In order not to get one I would 1. Have to catch the exception or use get.

I would like to not to have to do that with my dictionary...

Foi útil?

Solução

import collections
a = collections.defaultdict(lambda: 3)
a.update({'one':1,'two':2})
print a['three']

emits 3 as required. You could also subclass dict yourself and override __missing__, but that doesn't make much sense when the defaultdict behavior (ignoring the exact missing key that's being looked up) suits you so well...

Edit ...unless, that is, you're worried about a growing by one entry each time you look up a missing key (which is part of defaultdict's semantics) and would rather get slower behavior but save some memory.

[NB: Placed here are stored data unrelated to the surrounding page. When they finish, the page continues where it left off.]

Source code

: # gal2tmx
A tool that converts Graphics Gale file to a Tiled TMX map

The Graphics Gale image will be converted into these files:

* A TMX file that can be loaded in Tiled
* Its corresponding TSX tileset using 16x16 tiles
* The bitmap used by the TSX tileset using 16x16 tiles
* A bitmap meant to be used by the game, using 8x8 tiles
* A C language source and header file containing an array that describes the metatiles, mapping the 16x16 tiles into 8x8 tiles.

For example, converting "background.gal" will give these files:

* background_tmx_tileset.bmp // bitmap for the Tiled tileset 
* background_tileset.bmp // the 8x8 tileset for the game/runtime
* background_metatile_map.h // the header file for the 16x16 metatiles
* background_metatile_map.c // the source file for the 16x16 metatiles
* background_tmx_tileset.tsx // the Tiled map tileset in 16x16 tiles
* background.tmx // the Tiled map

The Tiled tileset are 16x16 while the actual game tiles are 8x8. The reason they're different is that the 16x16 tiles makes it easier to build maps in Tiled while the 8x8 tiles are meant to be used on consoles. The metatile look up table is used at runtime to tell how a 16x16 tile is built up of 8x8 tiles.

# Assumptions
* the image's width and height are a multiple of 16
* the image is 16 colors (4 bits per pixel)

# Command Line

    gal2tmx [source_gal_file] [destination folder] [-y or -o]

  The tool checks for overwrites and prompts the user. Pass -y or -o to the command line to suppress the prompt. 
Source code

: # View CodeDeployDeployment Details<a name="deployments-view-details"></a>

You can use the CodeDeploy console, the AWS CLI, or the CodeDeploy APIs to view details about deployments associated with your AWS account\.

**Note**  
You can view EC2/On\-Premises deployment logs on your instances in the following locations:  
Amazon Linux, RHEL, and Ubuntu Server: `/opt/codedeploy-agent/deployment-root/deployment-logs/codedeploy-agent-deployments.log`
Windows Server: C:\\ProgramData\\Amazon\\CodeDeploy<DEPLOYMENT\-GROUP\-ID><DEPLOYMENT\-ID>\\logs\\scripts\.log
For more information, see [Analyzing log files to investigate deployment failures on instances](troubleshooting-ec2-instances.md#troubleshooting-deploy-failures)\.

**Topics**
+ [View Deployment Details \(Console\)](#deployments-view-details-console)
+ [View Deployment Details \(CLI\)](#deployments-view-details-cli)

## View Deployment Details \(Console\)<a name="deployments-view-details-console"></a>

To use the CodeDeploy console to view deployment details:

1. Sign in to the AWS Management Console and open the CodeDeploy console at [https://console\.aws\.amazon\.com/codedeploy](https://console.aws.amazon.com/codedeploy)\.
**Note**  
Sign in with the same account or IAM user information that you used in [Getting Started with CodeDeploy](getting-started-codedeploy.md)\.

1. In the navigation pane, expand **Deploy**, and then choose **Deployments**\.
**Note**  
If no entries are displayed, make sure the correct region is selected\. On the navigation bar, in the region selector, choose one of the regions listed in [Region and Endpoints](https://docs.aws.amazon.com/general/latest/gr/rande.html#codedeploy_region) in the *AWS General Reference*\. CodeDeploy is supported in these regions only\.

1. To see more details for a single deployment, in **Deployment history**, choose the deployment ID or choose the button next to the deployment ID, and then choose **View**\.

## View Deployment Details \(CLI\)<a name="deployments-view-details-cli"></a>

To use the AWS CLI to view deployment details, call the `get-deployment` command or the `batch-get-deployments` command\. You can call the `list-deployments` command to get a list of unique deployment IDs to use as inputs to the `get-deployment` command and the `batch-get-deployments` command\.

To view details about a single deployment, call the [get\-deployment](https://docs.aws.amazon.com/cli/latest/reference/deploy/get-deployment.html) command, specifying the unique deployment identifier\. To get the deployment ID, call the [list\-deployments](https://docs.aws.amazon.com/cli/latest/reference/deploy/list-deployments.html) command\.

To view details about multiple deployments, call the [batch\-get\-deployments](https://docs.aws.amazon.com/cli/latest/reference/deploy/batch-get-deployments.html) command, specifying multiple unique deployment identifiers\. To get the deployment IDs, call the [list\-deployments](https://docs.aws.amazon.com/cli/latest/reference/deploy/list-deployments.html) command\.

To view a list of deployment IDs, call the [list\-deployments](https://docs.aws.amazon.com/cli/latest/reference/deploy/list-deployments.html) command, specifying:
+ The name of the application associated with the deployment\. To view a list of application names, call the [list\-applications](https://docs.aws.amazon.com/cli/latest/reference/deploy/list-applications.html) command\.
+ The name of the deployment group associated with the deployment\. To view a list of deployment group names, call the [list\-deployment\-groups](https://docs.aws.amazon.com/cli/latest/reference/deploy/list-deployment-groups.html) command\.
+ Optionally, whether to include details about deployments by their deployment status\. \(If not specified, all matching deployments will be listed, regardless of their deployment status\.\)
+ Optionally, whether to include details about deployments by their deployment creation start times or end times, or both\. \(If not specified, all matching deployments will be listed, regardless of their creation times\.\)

For example, in terms of memory...:

>>> import sys
>>> a = collections.defaultdict(lambda: 'blah')
>>> print len(a), sys.getsizeof(a)
0 140
>>> for i in xrange(99): _ = a[i]
... 
>>> print len(a), sys.getsizeof(a)
99 6284

...the defaultdict, originally empty, now has the 99 previously-missing keys that we looked up, and takes 6284 bytes (vs. the 140 bytes it took when it was empty).

The alternative approach...:

>>> class mydict(dict):
...   def __missing__(self, key): return 3
... 
>>> a = mydict()
>>> print len(a), sys.getsizeof(a)
0 140
>>> for i in xrange(99): _ = a[i]
... 
>>> print len(a), sys.getsizeof(a)
0 140

...entirely saves this memory overhead, as you see. Of course, performance is another issue:

$ python -mtimeit -s'import collections; a=collections.defaultdict(int); r=xrange(99)' 'for i in r: _=a[i]'
100000 loops, best of 3: 14.9 usec per loop

$ python -mtimeit -s'class mydict(dict):
>   def __missing__(self, key): return 0
> ' -s'a=mydict(); r=xrange(99)' 'for i in r: _=a[i]'
10000 loops, best of 3: 92.9 usec per loop

Since defaultdict adds the (previously-missing) key on lookup, it gets much faster when such a key is next looked up, while mydict (which overrides __missing__ to avoid that addition) pays the "missing key lookup overhead" every time.

Whether you care about either issue (performance vs memory footprint) entirely depends on your specific use case, of course. It is in any case a good idea to be aware of the tradeoff!-)

Outras dicas

New in version 2.5: If a subclass of dict defines a method __missing__(), if the key key is not present, the d[key] operation calls that method with the key key as argument. The d[key] operation then returns or raises whatever is returned or raised by the __missing__(key) call if the key is not present. No other operations or methods invoke __missing__(). If __missing__() is not defined, KeyError is raised. __missing__() must be a method; it cannot be an instance variable. For an example, see collections.defaultdict.

http://docs.python.org/library/stdtypes.html

Here is how to subclass dict as suggested by NullUserException

>>> class forgiving_dict(dict):
...     def __missing__(self, key):
...         return 3
...
>>> a = forgiving_dict()
>>> a.update({'one':1,'two':2})
>>> print a['three']
3

One big difference between this answer and Alex's is that the missing key is not added to the dictionary

>>> print a
{'two': 2, 'one': 1}

Which is quite significant if you expect a lot of misses

You'll probably want to use a defaultdict (it requires atleast python2.5 I believe)

from collections import defaultdict
def default(): return 'Default Value'
d = defaultdict(default)
print(d['?'])

The function that is passed to the constructor tells the class what to return as a default value. See the documentation for additional examples.

Sometimes what you really want is .setdefault() which is not very intuitive, but it's a method that "returns the key specified, if it doesn't exist, set that key to this value".

Here is an example of setdefault() being used to good effect:

collection = {}
for elem in mylist:
    key = key_from_elem(elem)
    collection.setdefault(key, []).append(elem)

This will allow us to create a dictionary like: {'key1':[elem1, elem3], 'key2':[elem3]} without having to have an ugly check to see if there's a key already there and creating a list for it.